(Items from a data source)
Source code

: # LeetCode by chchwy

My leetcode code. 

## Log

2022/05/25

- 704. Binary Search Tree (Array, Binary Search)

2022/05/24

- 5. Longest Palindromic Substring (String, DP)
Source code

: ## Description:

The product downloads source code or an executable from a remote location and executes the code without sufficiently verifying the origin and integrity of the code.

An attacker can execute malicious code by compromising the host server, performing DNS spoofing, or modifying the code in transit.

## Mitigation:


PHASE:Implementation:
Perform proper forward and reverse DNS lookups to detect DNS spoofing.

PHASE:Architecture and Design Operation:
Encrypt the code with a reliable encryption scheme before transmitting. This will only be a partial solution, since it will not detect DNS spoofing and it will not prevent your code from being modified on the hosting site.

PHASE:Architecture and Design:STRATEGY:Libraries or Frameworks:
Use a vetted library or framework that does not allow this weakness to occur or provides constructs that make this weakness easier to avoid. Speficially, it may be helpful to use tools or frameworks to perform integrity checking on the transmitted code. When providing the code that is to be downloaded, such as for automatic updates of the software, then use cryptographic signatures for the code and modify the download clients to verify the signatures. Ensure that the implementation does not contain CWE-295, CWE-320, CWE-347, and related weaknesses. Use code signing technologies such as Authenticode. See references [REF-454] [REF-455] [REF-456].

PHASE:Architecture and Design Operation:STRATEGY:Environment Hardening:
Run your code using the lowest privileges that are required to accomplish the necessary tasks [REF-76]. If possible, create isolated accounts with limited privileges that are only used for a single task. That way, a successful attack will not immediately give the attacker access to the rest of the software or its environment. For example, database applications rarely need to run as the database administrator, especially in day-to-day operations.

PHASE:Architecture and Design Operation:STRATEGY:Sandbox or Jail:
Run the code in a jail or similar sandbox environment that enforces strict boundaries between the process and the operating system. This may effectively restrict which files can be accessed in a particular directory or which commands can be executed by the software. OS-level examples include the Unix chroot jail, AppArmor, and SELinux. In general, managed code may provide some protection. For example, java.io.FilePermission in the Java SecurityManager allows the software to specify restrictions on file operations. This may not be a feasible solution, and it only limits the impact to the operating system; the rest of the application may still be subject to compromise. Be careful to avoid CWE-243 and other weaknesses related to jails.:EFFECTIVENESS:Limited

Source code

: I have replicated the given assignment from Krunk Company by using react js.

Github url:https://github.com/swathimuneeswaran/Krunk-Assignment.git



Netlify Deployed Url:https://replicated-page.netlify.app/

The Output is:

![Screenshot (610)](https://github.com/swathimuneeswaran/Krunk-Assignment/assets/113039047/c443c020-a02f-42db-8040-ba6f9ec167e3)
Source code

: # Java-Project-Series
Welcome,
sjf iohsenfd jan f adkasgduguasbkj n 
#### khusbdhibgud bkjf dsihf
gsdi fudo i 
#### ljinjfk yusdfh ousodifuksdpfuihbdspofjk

■ Problem details
Every record must be written out again without any change.

■ Output
Source code

: # LeetCode by chchwy

My leetcode code. 

## Log

2022/05/25

- 704. Binary Search Tree (Array, Binary Search)

2022/05/24

- 5. Longest Palindromic Substring (String, DP)
Source code

: ## Description:

The product downloads source code or an executable from a remote location and executes the code without sufficiently verifying the origin and integrity of the code.

An attacker can execute malicious code by compromising the host server, performing DNS spoofing, or modifying the code in transit.

## Mitigation:


PHASE:Implementation:
Perform proper forward and reverse DNS lookups to detect DNS spoofing.

PHASE:Architecture and Design Operation:
Encrypt the code with a reliable encryption scheme before transmitting. This will only be a partial solution, since it will not detect DNS spoofing and it will not prevent your code from being modified on the hosting site.

PHASE:Architecture and Design:STRATEGY:Libraries or Frameworks:
Use a vetted library or framework that does not allow this weakness to occur or provides constructs that make this weakness easier to avoid. Speficially, it may be helpful to use tools or frameworks to perform integrity checking on the transmitted code. When providing the code that is to be downloaded, such as for automatic updates of the software, then use cryptographic signatures for the code and modify the download clients to verify the signatures. Ensure that the implementation does not contain CWE-295, CWE-320, CWE-347, and related weaknesses. Use code signing technologies such as Authenticode. See references [REF-454] [REF-455] [REF-456].

PHASE:Architecture and Design Operation:STRATEGY:Environment Hardening:
Run your code using the lowest privileges that are required to accomplish the necessary tasks [REF-76]. If possible, create isolated accounts with limited privileges that are only used for a single task. That way, a successful attack will not immediately give the attacker access to the rest of the software or its environment. For example, database applications rarely need to run as the database administrator, especially in day-to-day operations.

PHASE:Architecture and Design Operation:STRATEGY:Sandbox or Jail:
Run the code in a jail or similar sandbox environment that enforces strict boundaries between the process and the operating system. This may effectively restrict which files can be accessed in a particular directory or which commands can be executed by the software. OS-level examples include the Unix chroot jail, AppArmor, and SELinux. In general, managed code may provide some protection. For example, java.io.FilePermission in the Java SecurityManager allows the software to specify restrictions on file operations. This may not be a feasible solution, and it only limits the impact to the operating system; the rest of the application may still be subject to compromise. Be careful to avoid CWE-243 and other weaknesses related to jails.:EFFECTIVENESS:Limited

Source code

: I have replicated the given assignment from Krunk Company by using react js.

Github url:https://github.com/swathimuneeswaran/Krunk-Assignment.git



Netlify Deployed Url:https://replicated-page.netlify.app/

The Output is:

![Screenshot (610)](https://github.com/swathimuneeswaran/Krunk-Assignment/assets/113039047/c443c020-a02f-42db-8040-ba6f9ec167e3)
Source code

: # Java-Project-Series
Welcome,
sjf iohsenfd jan f adkasgduguasbkj n 
#### khusbdhibgud bkjf dsihf
gsdi fudo i 
#### ljinjfk yusdfh ousodifuksdpfuihbdspofjk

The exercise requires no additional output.